SOSTENERE RICERCA E INNOVAZIONE ATTRAVERSO LE PERSONE

Il secondo fronte, che è correlato al primo, è quello di sostenere percorsi di ricerca e innovazione attraverso le persone. “I prodotti e i servizi innovativi rappresentano un tema importantissimo su cui siamo impegnati, ma il tema di base è che far crescere le professionalità è una condizione fondamentale per far crescere le organizzazioni. E’ per questo che noi come Regione stiamo per lanciare, fra circa un mese, una misura importante di qualche milione di euro a sostegno dei percorsi di ricerca all’interno delle istituzioni culturali. Questa ricerca di contenuti e approcci nuovi distingue l’ambito culturale da tutti gli ambiti che insistono sul tempo libero delle persone e che sono tutti legittimamente meritevoli di essere accompagnati”.

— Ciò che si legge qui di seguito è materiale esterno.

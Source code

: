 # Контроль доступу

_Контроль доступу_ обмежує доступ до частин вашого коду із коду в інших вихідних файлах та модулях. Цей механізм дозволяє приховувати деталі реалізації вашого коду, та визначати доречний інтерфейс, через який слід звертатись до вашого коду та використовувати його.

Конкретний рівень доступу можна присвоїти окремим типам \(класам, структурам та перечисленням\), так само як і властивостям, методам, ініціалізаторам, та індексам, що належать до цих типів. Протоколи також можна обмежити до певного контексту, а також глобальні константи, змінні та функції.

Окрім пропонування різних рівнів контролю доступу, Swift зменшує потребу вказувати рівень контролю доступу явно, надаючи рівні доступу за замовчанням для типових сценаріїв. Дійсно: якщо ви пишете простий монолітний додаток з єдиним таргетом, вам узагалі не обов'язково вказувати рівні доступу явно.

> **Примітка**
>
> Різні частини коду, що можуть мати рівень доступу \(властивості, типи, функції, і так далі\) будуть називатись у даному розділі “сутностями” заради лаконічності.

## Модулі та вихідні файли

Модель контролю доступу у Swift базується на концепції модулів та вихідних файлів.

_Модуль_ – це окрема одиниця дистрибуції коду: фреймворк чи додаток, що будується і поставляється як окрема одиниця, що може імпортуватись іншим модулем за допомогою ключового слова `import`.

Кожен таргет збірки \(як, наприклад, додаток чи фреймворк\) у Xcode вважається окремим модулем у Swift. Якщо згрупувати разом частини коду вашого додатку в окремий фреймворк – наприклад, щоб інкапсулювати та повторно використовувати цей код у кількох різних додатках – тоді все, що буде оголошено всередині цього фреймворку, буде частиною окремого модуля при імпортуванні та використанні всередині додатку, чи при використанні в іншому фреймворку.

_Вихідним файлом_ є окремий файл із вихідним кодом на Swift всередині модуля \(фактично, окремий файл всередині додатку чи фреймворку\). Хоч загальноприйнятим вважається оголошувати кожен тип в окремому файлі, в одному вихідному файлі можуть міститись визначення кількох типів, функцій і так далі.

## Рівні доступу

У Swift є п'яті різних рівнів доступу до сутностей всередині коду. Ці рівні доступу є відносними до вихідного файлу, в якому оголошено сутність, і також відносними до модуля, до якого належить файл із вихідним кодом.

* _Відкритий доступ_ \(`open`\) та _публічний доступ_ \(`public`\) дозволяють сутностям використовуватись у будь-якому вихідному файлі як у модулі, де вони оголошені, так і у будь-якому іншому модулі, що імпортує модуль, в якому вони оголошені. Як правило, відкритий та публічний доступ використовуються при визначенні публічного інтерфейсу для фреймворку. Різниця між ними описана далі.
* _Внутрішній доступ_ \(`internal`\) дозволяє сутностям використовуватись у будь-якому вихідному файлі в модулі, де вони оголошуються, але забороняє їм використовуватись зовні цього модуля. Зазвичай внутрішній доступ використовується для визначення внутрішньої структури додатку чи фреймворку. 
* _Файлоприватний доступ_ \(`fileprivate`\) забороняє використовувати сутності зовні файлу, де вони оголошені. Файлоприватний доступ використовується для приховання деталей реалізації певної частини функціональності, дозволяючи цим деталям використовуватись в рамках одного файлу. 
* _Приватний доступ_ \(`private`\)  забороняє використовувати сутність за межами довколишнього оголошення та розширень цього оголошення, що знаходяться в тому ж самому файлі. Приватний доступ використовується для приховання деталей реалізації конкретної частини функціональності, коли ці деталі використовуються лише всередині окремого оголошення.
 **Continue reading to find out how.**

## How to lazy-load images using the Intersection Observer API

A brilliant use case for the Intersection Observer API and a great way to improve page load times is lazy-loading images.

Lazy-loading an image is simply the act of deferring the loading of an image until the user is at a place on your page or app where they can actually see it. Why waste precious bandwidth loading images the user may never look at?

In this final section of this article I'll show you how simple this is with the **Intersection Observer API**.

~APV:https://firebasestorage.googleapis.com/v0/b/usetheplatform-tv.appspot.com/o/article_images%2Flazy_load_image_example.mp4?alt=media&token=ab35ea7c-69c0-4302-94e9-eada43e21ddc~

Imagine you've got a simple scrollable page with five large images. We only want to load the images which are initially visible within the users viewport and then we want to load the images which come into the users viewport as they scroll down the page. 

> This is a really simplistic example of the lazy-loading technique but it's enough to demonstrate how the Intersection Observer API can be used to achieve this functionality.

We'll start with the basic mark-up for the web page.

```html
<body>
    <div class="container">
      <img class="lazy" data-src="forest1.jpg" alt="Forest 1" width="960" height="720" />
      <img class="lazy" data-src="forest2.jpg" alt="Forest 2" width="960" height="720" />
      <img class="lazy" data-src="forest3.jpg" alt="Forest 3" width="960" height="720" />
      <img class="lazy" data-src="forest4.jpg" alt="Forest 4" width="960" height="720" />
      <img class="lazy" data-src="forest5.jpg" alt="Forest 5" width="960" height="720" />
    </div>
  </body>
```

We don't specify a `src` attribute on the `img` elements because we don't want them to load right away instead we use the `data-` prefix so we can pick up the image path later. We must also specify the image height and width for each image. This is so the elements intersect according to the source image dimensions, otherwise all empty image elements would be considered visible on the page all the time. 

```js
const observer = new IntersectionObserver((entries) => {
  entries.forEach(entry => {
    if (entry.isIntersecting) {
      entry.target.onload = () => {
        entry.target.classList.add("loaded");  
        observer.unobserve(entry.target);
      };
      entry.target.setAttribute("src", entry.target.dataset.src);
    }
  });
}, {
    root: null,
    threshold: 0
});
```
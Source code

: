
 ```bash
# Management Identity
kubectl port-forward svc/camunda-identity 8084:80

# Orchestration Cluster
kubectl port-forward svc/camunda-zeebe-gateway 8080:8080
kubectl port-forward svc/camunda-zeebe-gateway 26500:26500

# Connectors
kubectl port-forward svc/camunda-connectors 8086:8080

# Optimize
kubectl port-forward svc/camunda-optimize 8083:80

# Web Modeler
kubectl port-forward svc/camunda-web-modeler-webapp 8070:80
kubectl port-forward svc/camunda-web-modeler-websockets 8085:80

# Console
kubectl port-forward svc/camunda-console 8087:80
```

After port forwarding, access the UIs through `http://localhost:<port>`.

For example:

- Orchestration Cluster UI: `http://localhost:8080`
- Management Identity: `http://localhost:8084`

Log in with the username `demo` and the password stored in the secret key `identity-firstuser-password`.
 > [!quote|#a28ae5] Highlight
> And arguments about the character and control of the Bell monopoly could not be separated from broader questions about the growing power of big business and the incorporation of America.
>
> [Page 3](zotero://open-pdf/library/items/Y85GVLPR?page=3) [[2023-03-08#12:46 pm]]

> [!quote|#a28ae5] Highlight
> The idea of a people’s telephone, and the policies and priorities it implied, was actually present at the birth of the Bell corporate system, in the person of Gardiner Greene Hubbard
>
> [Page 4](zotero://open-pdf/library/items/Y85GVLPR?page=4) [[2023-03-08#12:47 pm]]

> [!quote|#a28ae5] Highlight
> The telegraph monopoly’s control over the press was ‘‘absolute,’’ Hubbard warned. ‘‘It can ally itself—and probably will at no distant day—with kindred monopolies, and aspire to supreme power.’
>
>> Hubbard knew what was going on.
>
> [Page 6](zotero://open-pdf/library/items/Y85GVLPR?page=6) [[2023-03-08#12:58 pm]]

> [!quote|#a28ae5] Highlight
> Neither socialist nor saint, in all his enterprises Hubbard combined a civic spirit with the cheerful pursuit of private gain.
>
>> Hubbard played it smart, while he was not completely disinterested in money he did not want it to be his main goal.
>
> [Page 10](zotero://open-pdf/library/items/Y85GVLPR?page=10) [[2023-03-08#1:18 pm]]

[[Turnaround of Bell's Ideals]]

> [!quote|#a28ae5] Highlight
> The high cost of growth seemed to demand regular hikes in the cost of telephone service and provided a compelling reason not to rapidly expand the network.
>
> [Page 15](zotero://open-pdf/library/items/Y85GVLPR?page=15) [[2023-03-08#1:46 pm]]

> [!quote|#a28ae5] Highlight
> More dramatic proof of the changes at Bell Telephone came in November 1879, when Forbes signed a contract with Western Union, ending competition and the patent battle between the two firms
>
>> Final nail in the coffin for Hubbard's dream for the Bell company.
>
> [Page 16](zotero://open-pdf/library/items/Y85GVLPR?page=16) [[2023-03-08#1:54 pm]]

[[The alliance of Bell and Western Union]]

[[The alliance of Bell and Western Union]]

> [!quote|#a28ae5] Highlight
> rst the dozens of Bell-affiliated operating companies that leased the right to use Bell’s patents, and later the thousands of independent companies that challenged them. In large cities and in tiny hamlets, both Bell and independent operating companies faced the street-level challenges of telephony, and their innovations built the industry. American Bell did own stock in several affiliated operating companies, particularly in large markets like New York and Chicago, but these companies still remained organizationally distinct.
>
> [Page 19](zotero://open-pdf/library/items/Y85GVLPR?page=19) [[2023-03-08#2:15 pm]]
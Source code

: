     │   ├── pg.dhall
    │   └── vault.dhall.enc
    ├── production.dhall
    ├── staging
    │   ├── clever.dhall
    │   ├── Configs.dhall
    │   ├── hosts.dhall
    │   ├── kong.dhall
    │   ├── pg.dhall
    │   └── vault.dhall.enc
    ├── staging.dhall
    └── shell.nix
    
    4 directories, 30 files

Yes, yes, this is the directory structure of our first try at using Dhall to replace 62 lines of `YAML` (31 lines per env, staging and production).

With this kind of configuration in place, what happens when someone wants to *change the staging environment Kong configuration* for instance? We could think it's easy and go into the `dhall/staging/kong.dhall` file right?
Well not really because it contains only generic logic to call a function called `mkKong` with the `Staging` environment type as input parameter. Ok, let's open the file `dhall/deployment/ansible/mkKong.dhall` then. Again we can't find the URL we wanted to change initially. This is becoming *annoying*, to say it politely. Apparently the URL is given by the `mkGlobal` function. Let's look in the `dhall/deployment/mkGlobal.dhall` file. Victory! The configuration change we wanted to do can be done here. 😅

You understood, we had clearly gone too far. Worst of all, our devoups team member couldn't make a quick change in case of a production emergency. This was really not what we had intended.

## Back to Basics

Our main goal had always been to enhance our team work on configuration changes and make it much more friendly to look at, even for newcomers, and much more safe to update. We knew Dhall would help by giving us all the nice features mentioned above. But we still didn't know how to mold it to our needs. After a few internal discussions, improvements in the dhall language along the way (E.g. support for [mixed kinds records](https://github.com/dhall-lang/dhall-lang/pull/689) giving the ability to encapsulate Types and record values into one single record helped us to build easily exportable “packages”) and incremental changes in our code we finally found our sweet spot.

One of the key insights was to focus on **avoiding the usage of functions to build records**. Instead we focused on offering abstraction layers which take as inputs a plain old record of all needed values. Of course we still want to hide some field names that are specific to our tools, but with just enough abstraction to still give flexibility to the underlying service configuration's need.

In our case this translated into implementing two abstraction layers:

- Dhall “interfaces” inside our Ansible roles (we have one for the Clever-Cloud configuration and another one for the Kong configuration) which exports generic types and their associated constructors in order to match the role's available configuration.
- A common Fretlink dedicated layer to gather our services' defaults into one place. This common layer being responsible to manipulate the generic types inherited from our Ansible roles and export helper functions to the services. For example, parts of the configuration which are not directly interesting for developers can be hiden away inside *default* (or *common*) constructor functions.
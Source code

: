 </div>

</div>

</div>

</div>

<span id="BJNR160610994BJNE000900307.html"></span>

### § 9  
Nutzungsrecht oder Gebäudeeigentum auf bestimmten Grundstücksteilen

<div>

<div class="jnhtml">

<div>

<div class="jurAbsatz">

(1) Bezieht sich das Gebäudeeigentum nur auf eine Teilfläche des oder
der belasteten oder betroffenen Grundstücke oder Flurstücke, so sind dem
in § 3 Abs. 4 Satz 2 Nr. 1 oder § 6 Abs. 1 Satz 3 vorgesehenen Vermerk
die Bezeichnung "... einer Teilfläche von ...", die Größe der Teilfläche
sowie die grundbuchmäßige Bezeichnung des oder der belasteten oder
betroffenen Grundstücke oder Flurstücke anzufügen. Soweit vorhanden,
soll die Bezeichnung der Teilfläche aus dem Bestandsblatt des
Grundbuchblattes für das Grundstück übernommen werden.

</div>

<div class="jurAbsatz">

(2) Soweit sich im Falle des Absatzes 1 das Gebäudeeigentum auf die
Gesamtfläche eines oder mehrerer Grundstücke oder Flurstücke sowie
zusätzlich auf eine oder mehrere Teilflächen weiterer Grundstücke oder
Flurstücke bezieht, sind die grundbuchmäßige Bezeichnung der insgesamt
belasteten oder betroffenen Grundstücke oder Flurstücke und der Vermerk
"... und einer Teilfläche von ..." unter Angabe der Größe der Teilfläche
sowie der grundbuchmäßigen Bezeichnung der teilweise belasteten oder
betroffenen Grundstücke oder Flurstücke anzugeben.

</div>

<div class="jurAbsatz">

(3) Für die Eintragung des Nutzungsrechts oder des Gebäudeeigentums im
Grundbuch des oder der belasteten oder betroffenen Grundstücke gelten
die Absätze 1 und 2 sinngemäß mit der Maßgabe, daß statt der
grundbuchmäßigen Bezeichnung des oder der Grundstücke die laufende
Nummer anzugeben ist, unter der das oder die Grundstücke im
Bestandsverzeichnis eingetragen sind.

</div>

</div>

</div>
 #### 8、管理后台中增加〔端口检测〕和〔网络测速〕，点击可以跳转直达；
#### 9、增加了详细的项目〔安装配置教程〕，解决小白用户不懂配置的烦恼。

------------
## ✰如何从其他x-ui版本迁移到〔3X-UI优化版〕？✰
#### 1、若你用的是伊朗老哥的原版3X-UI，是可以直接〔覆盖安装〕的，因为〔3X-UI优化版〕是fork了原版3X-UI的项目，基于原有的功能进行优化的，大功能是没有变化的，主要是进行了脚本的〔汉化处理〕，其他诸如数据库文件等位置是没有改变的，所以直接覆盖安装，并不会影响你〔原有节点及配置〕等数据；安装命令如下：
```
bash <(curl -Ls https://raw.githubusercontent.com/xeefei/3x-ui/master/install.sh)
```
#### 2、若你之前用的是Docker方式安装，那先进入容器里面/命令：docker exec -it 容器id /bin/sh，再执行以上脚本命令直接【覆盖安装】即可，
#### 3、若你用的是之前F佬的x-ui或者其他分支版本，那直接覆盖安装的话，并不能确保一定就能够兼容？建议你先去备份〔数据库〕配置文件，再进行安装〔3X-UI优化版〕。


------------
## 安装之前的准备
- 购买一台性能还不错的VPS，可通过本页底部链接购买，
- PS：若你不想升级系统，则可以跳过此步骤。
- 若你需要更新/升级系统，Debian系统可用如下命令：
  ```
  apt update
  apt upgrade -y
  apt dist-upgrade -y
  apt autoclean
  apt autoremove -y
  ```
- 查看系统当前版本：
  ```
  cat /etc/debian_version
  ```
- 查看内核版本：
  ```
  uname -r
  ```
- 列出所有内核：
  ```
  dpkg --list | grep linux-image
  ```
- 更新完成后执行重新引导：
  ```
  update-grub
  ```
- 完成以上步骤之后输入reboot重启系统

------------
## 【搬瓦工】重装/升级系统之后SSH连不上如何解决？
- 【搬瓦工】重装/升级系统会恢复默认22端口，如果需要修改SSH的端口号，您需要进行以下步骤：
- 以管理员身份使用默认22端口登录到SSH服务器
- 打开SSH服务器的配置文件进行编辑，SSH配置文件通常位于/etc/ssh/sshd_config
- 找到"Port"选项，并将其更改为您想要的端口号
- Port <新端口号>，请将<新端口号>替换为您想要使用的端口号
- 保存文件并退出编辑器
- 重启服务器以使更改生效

Purtroppo, conclude Ferrari, “la scelta di promuovere il lavoro professionale non è ancora una scelta compiuta chiaramente da tutti quelli che concorrono a formare le politiche. Ad esempio, i fondi strutturali in alcune Regioni hanno premiato la nascita di nuove organizzazioni nel mondo dello spettacolo dal vivo, ma si tratta di territori in cui i professionisti di quel settore hanno chiuso i battenti. Queste modalità hanno un impatto reale sul lavoro delle persone. Bisogna tenere alta l’attenzione – avverte in conclusione il direttore della Toscana -, si tratta di un fronte prezioso e senza le persone non esistono le istituzioni”.